▸ Excerpted records
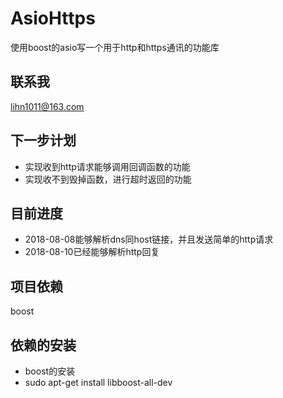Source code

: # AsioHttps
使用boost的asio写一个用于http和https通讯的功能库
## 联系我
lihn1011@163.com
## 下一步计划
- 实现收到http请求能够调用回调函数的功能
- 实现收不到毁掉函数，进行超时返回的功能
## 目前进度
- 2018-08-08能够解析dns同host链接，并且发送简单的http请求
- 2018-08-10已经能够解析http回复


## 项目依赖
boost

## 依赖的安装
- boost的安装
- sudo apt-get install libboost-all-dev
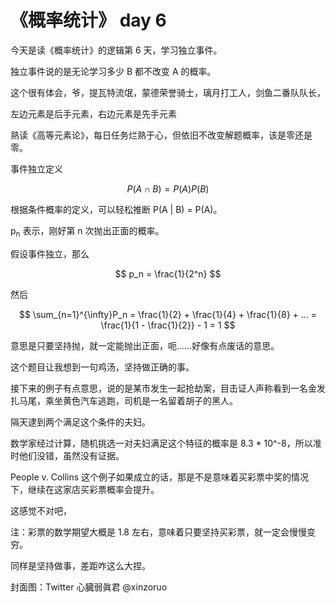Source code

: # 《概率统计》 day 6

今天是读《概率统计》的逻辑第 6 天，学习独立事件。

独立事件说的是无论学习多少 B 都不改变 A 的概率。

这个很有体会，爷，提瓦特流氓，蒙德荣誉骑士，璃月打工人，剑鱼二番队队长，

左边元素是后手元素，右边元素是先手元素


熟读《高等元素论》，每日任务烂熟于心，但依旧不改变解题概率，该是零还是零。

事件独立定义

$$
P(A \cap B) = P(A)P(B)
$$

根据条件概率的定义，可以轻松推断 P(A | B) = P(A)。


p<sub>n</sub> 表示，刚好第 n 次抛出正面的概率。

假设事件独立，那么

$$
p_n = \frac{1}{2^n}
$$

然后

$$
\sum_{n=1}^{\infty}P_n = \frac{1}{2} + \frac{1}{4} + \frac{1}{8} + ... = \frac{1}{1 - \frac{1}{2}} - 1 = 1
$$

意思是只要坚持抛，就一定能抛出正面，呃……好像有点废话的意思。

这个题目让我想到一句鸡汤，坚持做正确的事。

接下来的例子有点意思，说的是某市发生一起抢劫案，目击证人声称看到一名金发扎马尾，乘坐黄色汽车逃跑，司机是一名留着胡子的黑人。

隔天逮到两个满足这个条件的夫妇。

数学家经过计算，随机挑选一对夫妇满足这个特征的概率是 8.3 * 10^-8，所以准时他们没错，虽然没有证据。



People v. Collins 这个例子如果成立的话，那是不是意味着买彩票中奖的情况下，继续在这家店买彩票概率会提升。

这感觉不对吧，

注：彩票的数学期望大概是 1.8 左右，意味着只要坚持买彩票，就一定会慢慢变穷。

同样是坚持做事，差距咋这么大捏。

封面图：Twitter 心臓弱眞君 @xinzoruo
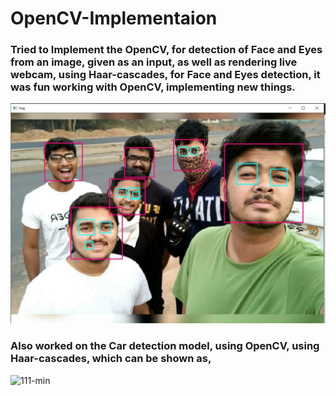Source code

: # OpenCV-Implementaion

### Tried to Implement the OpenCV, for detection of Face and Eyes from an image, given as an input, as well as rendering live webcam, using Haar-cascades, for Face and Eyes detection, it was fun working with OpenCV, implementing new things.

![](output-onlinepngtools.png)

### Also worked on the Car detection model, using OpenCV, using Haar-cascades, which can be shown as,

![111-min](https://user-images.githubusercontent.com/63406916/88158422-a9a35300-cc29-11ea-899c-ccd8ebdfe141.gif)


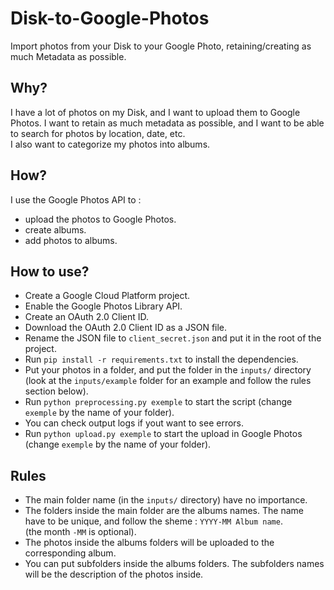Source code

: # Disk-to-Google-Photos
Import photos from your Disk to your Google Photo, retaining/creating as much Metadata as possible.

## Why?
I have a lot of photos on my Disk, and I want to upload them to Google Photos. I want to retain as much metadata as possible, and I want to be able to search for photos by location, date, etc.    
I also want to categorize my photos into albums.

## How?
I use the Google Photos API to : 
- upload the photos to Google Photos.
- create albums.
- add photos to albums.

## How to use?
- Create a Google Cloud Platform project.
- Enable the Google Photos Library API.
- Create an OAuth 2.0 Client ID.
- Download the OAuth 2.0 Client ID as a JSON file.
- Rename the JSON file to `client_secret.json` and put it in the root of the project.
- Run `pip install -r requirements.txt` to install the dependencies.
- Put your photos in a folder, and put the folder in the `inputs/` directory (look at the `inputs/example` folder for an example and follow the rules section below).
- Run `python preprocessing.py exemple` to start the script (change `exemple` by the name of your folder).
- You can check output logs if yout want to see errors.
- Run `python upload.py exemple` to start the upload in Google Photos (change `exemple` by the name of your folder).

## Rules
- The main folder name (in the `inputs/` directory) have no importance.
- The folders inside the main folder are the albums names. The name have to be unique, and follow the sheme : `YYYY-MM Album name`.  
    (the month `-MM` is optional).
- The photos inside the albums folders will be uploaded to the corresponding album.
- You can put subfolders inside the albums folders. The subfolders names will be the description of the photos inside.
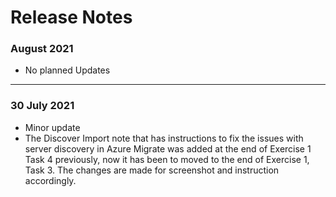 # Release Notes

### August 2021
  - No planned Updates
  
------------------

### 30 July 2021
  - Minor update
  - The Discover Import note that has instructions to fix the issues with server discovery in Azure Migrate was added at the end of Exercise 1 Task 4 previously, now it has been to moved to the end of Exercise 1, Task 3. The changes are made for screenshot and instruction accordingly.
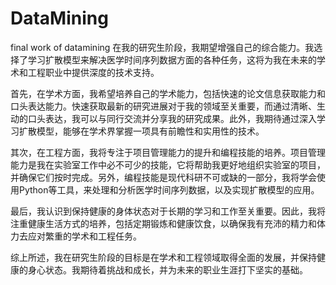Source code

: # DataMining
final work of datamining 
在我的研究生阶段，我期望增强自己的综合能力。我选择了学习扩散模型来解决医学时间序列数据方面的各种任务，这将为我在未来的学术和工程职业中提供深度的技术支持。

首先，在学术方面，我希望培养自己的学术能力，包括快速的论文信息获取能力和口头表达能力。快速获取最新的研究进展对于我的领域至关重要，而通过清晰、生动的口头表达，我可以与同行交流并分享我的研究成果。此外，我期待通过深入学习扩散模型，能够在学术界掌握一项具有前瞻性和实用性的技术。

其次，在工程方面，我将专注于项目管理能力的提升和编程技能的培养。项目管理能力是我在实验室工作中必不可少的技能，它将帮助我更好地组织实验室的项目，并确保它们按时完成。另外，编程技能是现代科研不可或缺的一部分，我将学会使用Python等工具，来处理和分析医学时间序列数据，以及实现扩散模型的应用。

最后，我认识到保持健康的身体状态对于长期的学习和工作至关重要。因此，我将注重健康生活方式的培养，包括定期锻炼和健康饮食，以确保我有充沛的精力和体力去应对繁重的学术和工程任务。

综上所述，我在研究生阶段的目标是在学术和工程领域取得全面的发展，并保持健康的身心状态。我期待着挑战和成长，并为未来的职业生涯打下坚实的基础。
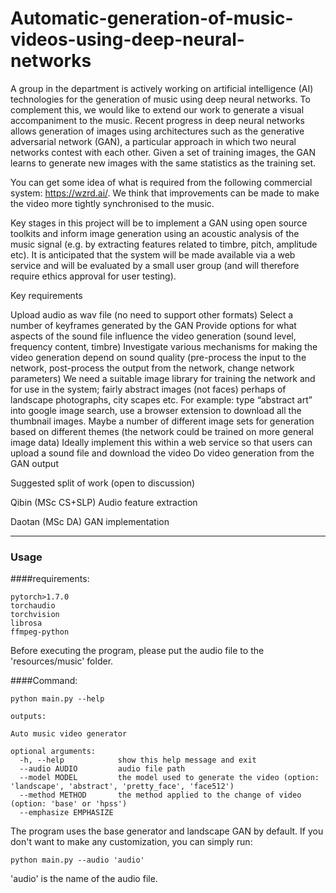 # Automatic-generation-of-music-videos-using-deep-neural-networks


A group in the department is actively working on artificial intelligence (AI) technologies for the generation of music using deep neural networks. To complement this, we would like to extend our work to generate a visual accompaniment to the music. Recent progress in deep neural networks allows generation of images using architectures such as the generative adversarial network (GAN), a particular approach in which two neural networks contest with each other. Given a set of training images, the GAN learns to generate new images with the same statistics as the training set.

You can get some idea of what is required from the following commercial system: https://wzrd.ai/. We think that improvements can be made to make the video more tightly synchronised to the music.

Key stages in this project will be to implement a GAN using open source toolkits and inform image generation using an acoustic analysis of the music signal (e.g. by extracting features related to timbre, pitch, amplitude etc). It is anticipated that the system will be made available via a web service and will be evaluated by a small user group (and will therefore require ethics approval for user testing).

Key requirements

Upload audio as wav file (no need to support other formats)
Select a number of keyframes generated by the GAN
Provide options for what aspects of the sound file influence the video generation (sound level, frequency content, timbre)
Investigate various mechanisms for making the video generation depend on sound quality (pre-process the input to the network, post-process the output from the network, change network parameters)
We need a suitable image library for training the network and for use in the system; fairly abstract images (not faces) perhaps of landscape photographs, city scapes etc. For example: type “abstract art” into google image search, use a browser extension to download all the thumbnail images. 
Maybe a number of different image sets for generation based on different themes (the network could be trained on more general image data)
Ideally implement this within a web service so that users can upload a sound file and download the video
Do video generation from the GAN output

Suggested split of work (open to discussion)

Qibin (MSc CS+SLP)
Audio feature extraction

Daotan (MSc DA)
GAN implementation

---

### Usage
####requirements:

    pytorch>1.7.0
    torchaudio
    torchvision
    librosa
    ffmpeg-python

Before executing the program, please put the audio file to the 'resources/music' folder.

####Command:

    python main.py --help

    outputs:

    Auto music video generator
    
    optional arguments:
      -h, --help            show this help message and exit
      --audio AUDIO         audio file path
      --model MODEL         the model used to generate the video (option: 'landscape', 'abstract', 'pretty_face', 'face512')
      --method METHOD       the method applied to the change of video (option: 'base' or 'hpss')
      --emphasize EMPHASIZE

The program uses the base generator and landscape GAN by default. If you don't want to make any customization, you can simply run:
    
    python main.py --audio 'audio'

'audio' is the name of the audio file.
* * *
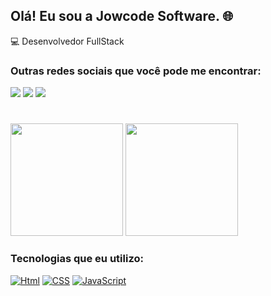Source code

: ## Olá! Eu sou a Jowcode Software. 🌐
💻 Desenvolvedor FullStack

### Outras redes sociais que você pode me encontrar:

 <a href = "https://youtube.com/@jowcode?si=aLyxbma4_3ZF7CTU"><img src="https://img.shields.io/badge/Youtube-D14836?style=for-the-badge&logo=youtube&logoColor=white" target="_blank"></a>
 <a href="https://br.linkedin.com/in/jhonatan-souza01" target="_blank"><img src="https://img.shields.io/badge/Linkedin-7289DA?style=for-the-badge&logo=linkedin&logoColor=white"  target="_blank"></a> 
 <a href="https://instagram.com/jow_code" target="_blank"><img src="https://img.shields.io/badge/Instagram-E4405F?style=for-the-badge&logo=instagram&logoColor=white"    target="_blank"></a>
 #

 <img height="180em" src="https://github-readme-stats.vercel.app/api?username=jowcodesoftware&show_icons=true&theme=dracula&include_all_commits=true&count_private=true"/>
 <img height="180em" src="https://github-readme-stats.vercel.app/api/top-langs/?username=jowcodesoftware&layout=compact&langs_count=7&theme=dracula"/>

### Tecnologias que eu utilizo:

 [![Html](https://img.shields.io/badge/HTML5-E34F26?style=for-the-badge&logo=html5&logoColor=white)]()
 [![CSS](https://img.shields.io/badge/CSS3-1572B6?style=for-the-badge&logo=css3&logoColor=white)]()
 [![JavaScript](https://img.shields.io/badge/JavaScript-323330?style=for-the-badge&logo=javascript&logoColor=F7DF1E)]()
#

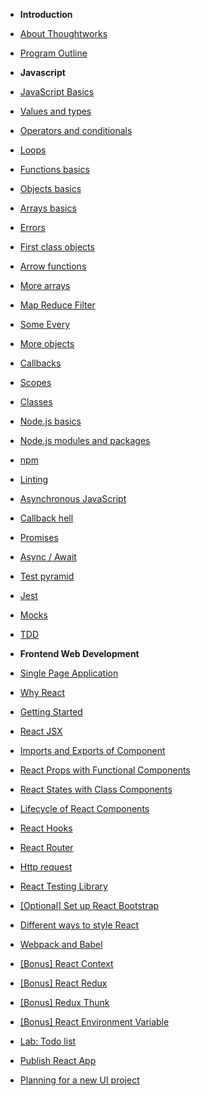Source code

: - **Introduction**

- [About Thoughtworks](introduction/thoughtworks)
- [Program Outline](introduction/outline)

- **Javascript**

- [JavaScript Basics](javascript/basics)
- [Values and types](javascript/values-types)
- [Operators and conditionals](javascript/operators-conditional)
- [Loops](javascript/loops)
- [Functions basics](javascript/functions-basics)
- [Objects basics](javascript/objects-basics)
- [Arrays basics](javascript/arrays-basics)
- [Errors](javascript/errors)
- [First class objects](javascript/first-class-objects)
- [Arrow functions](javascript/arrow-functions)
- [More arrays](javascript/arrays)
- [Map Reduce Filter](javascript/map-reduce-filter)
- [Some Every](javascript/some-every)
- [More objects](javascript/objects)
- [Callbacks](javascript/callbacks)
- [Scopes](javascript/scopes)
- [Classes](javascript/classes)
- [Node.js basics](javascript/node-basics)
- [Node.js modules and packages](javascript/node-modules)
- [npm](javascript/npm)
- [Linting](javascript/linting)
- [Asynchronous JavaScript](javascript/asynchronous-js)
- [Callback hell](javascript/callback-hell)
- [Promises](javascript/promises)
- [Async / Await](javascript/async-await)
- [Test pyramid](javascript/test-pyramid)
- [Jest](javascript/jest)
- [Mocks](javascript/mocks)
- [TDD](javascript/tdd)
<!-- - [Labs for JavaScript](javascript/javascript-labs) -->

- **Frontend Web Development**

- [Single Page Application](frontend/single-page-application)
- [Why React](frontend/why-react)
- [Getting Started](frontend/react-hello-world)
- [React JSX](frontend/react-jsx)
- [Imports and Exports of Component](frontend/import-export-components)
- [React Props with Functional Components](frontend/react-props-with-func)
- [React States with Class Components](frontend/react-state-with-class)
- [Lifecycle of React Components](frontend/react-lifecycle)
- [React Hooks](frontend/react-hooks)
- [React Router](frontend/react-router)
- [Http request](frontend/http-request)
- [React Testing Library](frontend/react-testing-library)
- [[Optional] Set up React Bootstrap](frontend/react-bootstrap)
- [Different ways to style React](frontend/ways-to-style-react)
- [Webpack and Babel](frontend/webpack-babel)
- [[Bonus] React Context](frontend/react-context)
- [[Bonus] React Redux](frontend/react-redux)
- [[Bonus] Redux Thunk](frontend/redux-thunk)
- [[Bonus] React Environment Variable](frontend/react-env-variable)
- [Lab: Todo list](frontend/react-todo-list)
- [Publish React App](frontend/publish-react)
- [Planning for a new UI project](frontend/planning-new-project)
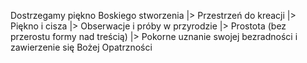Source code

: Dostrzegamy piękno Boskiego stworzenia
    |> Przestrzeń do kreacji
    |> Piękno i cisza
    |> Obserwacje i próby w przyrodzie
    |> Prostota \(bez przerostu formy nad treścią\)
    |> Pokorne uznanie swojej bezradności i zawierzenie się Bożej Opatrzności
---
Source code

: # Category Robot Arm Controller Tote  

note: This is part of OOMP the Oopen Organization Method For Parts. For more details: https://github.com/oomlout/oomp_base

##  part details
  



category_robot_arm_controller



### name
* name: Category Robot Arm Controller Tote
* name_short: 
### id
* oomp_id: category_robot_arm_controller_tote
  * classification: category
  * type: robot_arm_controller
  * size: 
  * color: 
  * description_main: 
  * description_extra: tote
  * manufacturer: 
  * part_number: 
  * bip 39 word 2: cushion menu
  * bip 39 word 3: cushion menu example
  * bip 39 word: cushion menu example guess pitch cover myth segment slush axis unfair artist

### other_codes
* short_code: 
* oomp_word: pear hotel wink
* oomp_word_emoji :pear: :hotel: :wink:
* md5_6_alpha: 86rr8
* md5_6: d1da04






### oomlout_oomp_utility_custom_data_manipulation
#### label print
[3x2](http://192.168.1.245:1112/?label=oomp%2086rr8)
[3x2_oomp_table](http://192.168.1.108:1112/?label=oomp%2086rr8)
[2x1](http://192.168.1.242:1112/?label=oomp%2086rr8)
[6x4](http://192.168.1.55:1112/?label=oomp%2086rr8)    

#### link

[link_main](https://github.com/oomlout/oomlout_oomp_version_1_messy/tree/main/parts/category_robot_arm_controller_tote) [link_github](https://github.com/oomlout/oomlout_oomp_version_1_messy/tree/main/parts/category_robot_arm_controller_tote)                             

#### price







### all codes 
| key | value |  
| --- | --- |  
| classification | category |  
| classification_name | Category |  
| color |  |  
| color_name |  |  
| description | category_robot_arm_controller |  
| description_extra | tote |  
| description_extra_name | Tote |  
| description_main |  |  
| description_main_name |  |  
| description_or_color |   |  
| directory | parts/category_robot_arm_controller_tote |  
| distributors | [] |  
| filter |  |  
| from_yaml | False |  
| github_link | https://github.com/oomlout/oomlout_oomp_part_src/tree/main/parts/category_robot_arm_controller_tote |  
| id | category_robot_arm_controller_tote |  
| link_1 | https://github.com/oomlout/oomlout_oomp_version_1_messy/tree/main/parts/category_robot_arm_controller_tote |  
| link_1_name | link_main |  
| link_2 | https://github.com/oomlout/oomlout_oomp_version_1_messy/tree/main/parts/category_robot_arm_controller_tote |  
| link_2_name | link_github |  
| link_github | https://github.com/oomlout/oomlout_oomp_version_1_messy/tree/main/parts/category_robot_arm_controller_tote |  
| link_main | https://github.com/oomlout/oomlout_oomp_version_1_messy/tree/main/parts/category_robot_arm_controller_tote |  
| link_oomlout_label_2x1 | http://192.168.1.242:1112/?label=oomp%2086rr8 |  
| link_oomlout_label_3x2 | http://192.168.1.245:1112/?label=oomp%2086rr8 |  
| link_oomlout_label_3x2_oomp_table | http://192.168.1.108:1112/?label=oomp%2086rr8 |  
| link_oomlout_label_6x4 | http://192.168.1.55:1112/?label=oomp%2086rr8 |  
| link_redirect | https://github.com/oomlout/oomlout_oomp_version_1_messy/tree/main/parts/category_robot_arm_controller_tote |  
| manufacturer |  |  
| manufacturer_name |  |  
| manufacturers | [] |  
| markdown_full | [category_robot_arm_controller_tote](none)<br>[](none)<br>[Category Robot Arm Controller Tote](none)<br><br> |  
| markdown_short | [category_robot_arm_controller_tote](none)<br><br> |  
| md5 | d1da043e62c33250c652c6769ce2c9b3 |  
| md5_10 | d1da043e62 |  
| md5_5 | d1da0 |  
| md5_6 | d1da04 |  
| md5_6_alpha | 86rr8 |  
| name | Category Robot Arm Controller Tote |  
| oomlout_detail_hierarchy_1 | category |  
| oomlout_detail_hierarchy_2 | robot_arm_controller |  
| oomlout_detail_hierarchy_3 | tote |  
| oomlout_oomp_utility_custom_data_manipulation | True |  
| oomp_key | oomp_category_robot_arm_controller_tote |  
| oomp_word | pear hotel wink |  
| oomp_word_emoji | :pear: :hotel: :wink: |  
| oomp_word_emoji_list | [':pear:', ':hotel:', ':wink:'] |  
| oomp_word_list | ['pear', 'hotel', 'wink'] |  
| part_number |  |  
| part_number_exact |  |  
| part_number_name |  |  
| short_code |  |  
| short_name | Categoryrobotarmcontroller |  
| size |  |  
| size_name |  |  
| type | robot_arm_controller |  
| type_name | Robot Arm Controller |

▸ Exercise brief
Give back, word for word, only the lines above from the line holding "- Create an OAuth 2.0 Client ID." to the line holding "- The photos", both included.

▸ Exercise response
- Create an OAuth 2.0 Client ID.
- Download the OAuth 2.0 Client ID as a JSON file.
- Rename the JSON file to `client_secret.json` and put it in the root of the project.
- Run `pip install -r requirements.txt` to install the dependencies.
- Put your photos in a folder, and put the folder in the `inputs/` directory (look at the `inputs/example` folder for an example and follow the rules section below).
- Run `python preprocessing.py exemple` to start the script (change `exemple` by the name of your folder).
- You can check output logs if yout want to see errors.
- Run `python upload.py exemple` to start the upload in Google Photos (change `exemple` by the name of your folder).

## Rules
- The main folder name (in the `inputs/` directory) have no importance.
- The folders inside the main folder are the albums names. The name have to be unique, and follow the sheme : `YYYY-MM Album name`.  
    (the month `-MM` is optional).
- The photos inside the albums folders will be uploaded to the corresponding album.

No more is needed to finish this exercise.